BRIEF.
Your job is to set down the stretch of entries that opens with the line containing "If this parameter" and closes with the line containing "mniejszy niż **hive.tez.container.size**.". Keep both end lines, copy each exactly, and add nothing.

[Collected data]
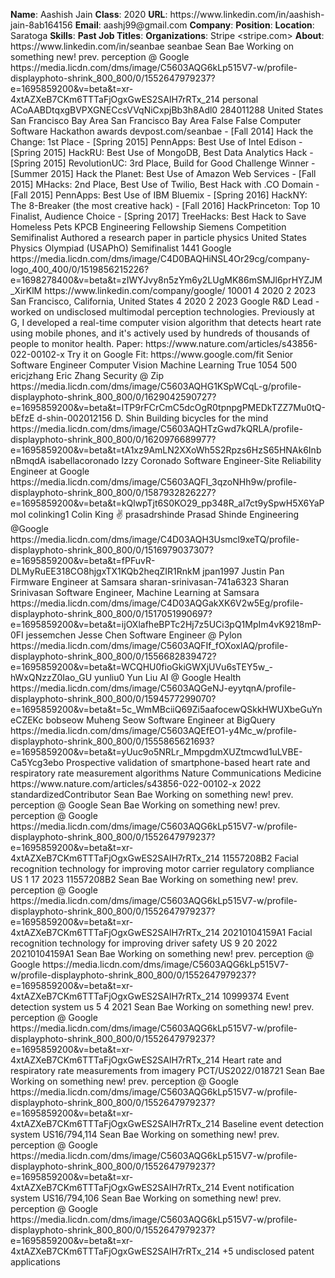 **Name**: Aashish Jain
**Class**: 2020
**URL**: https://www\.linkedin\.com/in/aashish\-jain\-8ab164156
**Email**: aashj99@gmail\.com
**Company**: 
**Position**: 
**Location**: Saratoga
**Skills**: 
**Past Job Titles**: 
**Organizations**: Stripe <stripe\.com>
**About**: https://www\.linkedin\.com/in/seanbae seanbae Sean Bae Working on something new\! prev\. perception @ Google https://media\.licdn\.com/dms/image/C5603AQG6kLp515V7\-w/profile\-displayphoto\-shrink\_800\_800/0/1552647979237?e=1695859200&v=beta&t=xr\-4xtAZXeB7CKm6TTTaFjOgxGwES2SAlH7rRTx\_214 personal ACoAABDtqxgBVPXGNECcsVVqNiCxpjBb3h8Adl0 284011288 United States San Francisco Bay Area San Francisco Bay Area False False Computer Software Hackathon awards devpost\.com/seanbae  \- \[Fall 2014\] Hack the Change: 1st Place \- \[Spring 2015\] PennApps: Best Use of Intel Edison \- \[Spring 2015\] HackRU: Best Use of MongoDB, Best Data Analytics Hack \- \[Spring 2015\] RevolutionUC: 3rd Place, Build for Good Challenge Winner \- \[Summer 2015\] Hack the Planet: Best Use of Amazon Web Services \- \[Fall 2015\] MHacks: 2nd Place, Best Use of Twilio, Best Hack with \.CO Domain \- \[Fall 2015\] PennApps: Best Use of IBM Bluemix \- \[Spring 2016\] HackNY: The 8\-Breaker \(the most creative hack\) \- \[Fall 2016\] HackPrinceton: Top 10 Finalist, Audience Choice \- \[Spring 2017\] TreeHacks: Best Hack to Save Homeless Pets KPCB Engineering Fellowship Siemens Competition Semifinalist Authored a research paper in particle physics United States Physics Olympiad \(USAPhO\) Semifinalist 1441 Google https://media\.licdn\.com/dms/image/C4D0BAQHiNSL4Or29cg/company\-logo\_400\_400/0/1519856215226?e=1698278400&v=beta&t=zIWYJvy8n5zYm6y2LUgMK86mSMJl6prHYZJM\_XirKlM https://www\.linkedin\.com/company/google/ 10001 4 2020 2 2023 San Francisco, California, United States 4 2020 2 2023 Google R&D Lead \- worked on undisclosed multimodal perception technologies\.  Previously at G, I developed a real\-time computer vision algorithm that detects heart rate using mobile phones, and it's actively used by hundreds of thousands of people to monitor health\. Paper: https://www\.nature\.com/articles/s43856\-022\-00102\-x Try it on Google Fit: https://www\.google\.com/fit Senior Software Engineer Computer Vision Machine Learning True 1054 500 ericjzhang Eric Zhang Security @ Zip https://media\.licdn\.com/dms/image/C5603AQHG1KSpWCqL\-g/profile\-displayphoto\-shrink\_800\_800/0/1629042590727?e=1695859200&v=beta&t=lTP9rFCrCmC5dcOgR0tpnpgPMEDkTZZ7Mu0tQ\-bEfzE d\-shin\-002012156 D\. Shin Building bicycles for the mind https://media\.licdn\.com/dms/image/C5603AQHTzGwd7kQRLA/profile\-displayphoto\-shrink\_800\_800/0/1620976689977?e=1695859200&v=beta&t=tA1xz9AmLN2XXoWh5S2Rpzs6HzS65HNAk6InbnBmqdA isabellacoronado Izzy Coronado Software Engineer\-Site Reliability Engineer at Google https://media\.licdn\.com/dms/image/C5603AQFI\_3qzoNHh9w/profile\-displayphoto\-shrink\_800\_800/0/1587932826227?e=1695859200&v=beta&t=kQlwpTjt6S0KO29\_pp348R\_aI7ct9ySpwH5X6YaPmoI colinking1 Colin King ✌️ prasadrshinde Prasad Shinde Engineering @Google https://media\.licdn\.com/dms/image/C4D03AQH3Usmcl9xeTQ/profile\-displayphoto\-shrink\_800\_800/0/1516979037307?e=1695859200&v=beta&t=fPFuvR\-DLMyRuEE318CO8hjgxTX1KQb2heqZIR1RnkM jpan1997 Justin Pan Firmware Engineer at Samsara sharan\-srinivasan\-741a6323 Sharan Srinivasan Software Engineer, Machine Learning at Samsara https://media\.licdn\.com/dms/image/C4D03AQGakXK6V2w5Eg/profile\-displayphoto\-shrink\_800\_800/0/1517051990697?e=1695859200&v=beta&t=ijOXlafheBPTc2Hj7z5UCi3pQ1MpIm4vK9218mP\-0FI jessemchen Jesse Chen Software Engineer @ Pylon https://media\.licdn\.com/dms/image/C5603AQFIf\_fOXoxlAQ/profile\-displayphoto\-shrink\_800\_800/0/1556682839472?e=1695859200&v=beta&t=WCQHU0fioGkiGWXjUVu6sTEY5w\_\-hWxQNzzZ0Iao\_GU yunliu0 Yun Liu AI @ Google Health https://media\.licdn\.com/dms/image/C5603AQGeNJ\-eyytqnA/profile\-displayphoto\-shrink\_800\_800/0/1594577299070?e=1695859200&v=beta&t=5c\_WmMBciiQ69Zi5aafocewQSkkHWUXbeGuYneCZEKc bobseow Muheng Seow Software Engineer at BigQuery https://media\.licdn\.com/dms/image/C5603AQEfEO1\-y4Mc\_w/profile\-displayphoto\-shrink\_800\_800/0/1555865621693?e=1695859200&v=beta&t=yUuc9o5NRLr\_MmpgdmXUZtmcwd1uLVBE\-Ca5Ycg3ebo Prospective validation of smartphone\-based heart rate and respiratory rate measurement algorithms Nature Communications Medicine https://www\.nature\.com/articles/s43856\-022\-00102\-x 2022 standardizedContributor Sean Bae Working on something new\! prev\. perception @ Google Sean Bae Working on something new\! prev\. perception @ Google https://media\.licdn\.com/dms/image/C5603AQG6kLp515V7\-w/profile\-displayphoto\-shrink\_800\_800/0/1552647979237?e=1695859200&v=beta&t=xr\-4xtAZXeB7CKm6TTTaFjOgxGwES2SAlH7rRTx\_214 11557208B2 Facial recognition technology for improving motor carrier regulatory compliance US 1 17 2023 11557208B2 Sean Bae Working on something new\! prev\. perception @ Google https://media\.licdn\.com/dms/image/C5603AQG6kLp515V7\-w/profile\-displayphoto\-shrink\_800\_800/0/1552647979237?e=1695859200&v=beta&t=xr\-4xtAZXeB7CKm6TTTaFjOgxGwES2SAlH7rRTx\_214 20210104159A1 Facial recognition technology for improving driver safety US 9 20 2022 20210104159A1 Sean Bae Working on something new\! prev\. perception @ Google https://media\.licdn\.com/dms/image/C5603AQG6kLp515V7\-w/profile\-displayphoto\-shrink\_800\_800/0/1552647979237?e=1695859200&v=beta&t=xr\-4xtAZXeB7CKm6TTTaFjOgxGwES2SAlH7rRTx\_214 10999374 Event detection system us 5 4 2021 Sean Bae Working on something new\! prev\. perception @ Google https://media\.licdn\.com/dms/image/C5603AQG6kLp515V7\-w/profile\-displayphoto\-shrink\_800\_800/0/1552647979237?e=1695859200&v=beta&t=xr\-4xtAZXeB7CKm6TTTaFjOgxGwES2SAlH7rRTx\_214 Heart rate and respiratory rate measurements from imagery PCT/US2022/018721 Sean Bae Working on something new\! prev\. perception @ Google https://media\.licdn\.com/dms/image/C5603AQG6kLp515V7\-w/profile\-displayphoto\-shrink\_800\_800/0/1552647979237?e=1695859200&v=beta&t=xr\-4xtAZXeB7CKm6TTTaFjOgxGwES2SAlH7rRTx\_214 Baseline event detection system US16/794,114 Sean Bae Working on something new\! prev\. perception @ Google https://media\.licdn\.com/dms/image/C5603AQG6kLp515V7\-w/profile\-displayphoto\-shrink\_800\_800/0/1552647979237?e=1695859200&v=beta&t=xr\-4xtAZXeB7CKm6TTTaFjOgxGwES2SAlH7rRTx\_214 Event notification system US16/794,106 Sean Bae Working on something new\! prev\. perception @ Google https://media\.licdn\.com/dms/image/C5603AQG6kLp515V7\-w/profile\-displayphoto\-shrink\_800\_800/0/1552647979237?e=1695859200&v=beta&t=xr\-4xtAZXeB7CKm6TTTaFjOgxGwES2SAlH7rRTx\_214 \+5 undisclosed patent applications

---

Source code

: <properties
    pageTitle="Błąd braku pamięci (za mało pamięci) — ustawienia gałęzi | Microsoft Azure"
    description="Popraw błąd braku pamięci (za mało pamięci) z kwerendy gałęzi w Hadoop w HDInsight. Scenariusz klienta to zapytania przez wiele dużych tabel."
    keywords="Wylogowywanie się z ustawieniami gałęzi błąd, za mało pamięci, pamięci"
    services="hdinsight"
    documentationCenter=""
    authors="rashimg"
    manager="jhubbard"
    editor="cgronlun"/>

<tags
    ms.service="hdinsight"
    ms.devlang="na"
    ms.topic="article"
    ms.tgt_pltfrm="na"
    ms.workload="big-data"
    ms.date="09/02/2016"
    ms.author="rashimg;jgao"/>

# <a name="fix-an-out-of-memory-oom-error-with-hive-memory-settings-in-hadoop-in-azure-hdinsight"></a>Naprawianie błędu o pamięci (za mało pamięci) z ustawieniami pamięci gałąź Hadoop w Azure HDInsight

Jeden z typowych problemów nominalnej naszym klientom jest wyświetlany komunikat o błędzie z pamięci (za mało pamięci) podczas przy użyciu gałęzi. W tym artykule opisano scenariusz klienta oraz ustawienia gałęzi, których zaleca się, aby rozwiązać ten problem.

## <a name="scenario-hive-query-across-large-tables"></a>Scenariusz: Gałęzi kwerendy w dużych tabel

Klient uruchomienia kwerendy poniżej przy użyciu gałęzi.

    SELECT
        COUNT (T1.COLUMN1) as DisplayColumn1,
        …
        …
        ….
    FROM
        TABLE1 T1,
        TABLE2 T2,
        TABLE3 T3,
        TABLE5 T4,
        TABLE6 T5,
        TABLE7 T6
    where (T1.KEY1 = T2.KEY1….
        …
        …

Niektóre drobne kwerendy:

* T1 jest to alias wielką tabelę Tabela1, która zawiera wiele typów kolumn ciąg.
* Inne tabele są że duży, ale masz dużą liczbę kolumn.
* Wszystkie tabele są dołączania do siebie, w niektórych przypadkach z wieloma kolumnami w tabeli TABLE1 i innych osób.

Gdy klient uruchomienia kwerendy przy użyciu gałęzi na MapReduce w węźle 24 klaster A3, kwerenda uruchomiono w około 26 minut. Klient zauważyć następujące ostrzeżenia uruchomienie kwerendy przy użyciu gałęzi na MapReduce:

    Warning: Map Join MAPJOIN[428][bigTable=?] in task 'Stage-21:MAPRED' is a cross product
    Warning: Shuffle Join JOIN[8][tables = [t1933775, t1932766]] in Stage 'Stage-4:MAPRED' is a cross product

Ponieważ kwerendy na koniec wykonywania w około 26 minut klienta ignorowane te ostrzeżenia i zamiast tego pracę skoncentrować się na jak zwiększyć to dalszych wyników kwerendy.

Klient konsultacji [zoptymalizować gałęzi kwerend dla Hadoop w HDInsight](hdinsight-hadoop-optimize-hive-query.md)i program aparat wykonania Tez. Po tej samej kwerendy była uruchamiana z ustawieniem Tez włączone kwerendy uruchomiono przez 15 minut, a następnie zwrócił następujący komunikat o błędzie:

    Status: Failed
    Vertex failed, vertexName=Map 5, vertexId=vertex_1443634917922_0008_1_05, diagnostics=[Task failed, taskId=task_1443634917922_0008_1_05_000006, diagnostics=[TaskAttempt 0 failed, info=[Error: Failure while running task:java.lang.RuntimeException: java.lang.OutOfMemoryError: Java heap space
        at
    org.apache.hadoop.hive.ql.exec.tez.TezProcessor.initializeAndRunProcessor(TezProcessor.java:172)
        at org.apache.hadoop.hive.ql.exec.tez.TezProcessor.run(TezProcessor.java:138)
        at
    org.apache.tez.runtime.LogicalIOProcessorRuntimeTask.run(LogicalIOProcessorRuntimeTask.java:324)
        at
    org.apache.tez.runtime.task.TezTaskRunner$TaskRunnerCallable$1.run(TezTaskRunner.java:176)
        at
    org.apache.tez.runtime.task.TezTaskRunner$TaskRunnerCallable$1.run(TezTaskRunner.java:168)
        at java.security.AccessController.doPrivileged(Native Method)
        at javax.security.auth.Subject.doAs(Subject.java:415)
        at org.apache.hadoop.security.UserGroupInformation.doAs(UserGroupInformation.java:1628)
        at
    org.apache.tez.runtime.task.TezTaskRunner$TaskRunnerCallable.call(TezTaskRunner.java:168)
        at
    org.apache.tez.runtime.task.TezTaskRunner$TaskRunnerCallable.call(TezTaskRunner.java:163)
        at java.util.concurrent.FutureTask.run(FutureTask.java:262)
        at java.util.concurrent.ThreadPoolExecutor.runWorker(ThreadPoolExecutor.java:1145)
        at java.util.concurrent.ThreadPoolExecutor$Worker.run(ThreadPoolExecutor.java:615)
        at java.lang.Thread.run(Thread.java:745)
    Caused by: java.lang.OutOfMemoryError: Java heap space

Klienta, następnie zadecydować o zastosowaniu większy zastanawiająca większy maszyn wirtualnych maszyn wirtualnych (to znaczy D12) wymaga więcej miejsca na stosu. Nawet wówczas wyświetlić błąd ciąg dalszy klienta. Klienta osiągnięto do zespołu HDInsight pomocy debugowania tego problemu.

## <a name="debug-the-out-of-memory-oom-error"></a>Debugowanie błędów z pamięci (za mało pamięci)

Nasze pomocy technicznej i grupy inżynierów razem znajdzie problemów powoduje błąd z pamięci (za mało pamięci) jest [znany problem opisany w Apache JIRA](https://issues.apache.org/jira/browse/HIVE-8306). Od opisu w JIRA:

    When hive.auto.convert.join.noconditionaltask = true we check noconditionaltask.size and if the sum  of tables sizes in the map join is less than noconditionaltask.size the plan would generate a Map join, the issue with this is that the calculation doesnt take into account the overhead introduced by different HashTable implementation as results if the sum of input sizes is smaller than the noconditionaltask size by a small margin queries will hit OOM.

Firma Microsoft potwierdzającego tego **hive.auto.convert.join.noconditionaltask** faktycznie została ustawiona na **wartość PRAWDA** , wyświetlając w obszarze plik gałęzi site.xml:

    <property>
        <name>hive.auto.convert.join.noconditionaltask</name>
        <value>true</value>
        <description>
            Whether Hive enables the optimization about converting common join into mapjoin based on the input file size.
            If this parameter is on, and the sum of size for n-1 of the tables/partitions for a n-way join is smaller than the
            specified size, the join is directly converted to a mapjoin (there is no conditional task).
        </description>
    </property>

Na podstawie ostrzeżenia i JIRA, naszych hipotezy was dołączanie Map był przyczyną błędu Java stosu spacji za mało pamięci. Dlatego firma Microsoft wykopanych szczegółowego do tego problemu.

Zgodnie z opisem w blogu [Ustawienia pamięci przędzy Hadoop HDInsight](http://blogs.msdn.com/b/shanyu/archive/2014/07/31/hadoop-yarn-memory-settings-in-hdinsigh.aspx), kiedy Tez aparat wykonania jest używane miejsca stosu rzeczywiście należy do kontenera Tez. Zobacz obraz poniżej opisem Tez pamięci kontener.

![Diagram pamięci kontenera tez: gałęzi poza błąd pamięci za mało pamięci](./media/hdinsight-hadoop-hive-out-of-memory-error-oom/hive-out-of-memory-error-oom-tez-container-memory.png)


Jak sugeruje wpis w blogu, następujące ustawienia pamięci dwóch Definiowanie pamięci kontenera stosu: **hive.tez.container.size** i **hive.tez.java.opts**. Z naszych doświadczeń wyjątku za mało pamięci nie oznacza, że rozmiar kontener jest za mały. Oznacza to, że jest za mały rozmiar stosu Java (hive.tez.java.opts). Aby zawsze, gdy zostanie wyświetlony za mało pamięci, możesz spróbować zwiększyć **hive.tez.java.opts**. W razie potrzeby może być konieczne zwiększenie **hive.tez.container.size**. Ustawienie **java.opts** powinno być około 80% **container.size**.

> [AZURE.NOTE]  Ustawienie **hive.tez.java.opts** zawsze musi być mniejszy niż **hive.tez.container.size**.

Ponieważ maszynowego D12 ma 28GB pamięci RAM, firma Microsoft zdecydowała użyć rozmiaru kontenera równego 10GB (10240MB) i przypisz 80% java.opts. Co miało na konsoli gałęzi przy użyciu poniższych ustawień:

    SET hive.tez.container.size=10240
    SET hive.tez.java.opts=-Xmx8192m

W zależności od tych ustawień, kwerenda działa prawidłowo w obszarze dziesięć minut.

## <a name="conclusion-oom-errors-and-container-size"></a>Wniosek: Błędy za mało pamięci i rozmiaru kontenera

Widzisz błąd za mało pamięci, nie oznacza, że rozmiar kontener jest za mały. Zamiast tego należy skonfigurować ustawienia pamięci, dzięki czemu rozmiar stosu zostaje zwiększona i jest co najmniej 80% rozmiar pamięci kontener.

REPLY TO THE EXERCISE.
            If this parameter is on, and the sum of size for n-1 of the tables/partitions for a n-way join is smaller than the
            specified size, the join is directly converted to a mapjoin (there is no conditional task).
        </description>
    </property>

Na podstawie ostrzeżenia i JIRA, naszych hipotezy was dołączanie Map był przyczyną błędu Java stosu spacji za mało pamięci. Dlatego firma Microsoft wykopanych szczegółowego do tego problemu.

Zgodnie z opisem w blogu [Ustawienia pamięci przędzy Hadoop HDInsight](http://blogs.msdn.com/b/shanyu/archive/2014/07/31/hadoop-yarn-memory-settings-in-hdinsigh.aspx), kiedy Tez aparat wykonania jest używane miejsca stosu rzeczywiście należy do kontenera Tez. Zobacz obraz poniżej opisem Tez pamięci kontener.

![Diagram pamięci kontenera tez: gałęzi poza błąd pamięci za mało pamięci](./media/hdinsight-hadoop-hive-out-of-memory-error-oom/hive-out-of-memory-error-oom-tez-container-memory.png)


Jak sugeruje wpis w blogu, następujące ustawienia pamięci dwóch Definiowanie pamięci kontenera stosu: **hive.tez.container.size** i **hive.tez.java.opts**. Z naszych doświadczeń wyjątku za mało pamięci nie oznacza, że rozmiar kontener jest za mały. Oznacza to, że jest za mały rozmiar stosu Java (hive.tez.java.opts). Aby zawsze, gdy zostanie wyświetlony za mało pamięci, możesz spróbować zwiększyć **hive.tez.java.opts**. W razie potrzeby może być konieczne zwiększenie **hive.tez.container.size**. Ustawienie **java.opts** powinno być około 80% **container.size**.

> [AZURE.NOTE]  Ustawienie **hive.tez.java.opts** zawsze musi być mniejszy niż **hive.tez.container.size**.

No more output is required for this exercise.